Copyright versus the cloud

What will replace the personal computer in the post-PC era? According to Gartner, it will not be the smartphone, or the tablet, or any device in particular. Instead, the analyst company predicts, the PC will be replaced by the ‘personal cloud’ as the centrepiece of our digital lives, as soon as 2014.

“No one device will be the primary hub,” Gartner research vice president Steve Kleynhans said recently. “Rather, the personal cloud will take on that role.”

Gartner defines ‘personal cloud’ as cloud-based services that allow users to store, synchronise, stream and share content, using multiple connected devices such as smartphones, media tablets, televisions and PCs, over the Internet. Examples include Netflix, Google Apps, Amazon Music, Microsoft SkyDrive and Apple’s iCloud.

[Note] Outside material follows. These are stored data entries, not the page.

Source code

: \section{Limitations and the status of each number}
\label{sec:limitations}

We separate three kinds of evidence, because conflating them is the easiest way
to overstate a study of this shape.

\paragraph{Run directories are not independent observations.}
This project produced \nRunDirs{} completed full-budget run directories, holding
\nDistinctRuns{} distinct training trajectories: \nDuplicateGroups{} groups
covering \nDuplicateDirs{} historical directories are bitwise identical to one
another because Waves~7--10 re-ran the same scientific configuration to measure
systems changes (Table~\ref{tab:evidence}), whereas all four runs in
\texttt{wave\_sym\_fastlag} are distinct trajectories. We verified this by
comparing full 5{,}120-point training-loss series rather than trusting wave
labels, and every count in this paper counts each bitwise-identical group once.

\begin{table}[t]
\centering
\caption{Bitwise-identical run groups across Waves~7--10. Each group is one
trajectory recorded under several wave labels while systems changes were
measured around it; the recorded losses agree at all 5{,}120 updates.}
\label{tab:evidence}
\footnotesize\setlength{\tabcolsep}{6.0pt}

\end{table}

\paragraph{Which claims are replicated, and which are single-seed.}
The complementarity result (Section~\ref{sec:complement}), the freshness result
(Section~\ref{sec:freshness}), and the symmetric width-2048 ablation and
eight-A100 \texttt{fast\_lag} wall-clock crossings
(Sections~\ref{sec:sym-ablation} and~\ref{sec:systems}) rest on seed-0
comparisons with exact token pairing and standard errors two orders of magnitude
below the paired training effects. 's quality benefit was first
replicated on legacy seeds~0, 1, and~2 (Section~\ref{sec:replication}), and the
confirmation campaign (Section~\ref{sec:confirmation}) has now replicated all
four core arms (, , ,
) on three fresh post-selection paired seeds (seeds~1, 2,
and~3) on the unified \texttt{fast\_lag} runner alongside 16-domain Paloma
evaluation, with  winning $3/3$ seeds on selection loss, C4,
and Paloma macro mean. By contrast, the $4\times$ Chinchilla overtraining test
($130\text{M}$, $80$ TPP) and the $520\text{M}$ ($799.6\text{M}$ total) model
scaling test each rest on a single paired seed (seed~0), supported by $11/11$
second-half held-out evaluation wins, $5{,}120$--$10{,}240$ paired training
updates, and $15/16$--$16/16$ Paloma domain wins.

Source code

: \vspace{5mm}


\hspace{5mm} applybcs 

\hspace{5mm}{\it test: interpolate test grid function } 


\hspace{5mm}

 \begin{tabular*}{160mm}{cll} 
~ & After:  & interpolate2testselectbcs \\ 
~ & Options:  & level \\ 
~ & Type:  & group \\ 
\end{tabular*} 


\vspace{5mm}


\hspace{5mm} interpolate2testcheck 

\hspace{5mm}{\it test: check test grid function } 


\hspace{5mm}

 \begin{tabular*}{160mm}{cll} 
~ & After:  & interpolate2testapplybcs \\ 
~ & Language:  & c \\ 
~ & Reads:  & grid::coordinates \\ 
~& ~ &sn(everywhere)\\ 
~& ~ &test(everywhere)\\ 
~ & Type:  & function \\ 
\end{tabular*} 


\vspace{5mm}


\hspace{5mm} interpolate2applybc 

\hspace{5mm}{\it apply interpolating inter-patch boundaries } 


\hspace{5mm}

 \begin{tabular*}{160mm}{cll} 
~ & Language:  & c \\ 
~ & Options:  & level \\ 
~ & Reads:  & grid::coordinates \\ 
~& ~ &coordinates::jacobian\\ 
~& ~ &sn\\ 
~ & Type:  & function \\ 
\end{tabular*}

Speaking at a recent conference in Singapore, Kleynhans’s colleague Andrew Johnson explained that online backup and synchronisation services have been available for some time, but personal cloud services are defined by cross-platform access.

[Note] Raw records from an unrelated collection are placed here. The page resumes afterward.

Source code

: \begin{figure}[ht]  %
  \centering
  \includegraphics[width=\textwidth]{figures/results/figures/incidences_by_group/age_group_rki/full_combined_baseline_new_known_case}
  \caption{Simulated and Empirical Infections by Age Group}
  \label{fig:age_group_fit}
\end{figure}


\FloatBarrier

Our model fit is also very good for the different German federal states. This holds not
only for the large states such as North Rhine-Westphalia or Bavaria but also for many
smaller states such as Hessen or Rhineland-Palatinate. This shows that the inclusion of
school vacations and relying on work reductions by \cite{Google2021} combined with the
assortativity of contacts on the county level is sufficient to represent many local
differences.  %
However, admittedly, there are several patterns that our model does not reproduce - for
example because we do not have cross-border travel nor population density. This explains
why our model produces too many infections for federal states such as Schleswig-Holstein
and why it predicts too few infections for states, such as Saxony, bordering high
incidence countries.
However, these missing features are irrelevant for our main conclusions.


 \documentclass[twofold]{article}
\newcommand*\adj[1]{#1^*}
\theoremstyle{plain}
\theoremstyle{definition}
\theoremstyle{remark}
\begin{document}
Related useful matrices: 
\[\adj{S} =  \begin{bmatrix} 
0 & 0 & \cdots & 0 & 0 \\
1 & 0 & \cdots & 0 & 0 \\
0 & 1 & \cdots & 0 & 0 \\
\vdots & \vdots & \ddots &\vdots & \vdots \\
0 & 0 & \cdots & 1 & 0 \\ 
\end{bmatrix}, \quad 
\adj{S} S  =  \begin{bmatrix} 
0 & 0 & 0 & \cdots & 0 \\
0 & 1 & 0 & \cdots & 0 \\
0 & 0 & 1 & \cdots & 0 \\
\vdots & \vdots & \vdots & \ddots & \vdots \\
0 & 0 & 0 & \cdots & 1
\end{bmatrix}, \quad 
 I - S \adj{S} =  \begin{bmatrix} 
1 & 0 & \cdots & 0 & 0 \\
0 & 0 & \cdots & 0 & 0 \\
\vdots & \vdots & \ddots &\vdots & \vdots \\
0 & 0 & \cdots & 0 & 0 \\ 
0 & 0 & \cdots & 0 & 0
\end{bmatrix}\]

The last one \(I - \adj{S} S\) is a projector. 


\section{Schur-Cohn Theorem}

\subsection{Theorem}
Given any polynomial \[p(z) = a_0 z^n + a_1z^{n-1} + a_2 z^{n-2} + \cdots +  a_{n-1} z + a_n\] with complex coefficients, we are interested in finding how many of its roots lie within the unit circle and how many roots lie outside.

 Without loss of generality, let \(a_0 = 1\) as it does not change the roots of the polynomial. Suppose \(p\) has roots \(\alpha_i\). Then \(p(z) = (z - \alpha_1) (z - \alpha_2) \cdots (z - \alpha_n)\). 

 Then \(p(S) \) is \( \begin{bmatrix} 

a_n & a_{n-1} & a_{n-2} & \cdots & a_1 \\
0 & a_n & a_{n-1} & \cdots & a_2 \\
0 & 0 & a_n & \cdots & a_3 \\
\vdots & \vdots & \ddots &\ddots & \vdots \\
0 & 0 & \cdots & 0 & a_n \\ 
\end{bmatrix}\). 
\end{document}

See also: How to secure an employee’s personal cloud in the workplace

“What distinguishes the personal cloud from what came before is its ability to store, synchronise, stream and share as needed, allowing consumers greater flexibility in choosing devices and platforms,” he said. Johnson predicted that, by the end of 2013, ‘personal cloud’ services will be integrated into 90% of all new consumer devices.

This trend is guaranteed to impact businesses. Just as employees are accessing work documents from their personal mobile devices today, in future those documents will inevitably work their way onto personal clouds.

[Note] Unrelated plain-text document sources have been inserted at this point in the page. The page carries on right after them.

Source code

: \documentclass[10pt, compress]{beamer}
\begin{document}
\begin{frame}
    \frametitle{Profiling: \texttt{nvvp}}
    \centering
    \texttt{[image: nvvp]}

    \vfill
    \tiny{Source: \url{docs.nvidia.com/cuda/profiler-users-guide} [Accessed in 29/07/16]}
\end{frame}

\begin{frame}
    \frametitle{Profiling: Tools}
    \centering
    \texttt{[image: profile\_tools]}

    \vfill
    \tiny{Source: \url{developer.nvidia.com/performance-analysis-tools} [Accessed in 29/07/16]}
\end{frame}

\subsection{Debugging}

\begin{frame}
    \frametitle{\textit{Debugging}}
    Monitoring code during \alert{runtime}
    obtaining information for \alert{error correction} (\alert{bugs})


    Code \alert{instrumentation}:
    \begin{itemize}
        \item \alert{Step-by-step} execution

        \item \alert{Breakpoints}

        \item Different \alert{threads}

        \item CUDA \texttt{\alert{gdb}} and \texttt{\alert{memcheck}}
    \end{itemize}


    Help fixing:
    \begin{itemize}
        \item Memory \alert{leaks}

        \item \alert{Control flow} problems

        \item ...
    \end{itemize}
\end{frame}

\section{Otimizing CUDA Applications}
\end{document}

A number of suppliers now offer what could be described as the business equivalent of a personal cloud, such as Box.net and SkyDox. Others are working to make consumer cloud hosting services more suitable for business use, such as AppSense, which recently launched a free encryption tool for use with Dropbox.

Many complex and powerful technologies are now available in the cloud, from Amazon’s new workflow automation tool to StormMQ’s message-queuing service. However, it could be that the most useful and disruptive cloud technology of the coming years is simply file sharing.

But this technology is also in danger of becoming collateral damage in one of the most far-reaching corporate lobbying campaigns of recent times.

SOPA & PIPA

Late last year, two pieces of legislation were introduced in the US that were aimed at combating online piracy. The Stop Online Piracy Act (known as SOPA) and Protect Intellectual Property Act (PIPA) soon attracted the attention of digital rights campaigners who argued that they overstepped the mark.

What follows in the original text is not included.